Random Sampling for Group-By Queries

Implemented algorithm that dynamically computes a random sampling for a single aggregation, multiple group by using Apache Flink and Apache Kafka. The algorithm implementation was based on the following paper.

Our approach parses a stream of twice and perfoms sampling for group by queries. Given that the stream must be parsed twice, we can use this implementation only on bounded streams. During the first pass we compute average, standard deviation,γi statistics for each stratum(group by) and total γ (sum of all γi values).In the second pass, we can perform sampling using all statistics precomputed in first pass.

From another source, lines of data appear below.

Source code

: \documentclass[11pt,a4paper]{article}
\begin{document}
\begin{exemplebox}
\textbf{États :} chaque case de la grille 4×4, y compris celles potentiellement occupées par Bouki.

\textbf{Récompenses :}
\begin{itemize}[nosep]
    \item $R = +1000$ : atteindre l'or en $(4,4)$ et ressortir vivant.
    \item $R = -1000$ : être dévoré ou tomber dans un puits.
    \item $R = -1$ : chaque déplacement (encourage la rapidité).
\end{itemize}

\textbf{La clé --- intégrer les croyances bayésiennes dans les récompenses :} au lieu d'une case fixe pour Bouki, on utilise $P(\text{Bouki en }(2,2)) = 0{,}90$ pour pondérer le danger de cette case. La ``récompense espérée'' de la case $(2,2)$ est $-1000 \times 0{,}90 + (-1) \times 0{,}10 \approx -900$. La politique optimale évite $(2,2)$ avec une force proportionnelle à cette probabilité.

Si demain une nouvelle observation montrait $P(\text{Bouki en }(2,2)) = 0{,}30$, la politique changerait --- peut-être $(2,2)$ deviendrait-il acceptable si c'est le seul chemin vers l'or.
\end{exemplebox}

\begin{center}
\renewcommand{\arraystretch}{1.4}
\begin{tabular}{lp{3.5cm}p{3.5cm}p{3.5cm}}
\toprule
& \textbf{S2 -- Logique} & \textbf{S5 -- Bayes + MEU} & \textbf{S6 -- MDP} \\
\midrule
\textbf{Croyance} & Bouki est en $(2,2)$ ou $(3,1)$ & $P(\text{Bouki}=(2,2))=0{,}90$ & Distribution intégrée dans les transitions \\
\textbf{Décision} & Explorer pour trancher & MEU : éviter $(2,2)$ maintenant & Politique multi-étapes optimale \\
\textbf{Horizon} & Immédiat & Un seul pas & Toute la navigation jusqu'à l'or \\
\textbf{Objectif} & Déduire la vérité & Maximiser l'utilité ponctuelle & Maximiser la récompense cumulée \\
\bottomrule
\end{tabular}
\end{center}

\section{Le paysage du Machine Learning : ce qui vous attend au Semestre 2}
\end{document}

Between stages we use Apache Kafka to produce-consume data. The initial stream of data can be parsed from .csv files.

Implementation Analysis

CSV_Parser

Description

Class is responsible to parse data from a .csv file and appends them to a certain Kafka topic

Arguments

Available arguments are listed below

Required	Description
-csv-path	full path to the .csv we wish
-topic	Kafka topic to write data parsed from .csv

Optional	Description	Default
-ip	give ip for our server to work	localhost:9092
-header-exists	Ignore first line when there is header option (0 when there is no header, 1 when there is header to ignore in csv	1(header exists)

FirstAlgorithmPass

Description

This is the implementation of the first required job for our algorithm. In this job we parse data for the first time (bounded stream) and compute required aggregation such as average, count for each stratum (each stratum is formed by each distinct a group by attribute). We also compute values γi for each stratum and γ(sum of γι for all stratum) which are required in the second pass of the algorithm

Arguments

Available arguments are listed below

Required	Description
-all-attributes	All fields contained in the parsed .csv file(all csv fields) comma seperated
-keys	all keys to create stratum from group bys comma seperated(from attributes)
-aggr	field for aggregation from attributes(Currently only one is supported)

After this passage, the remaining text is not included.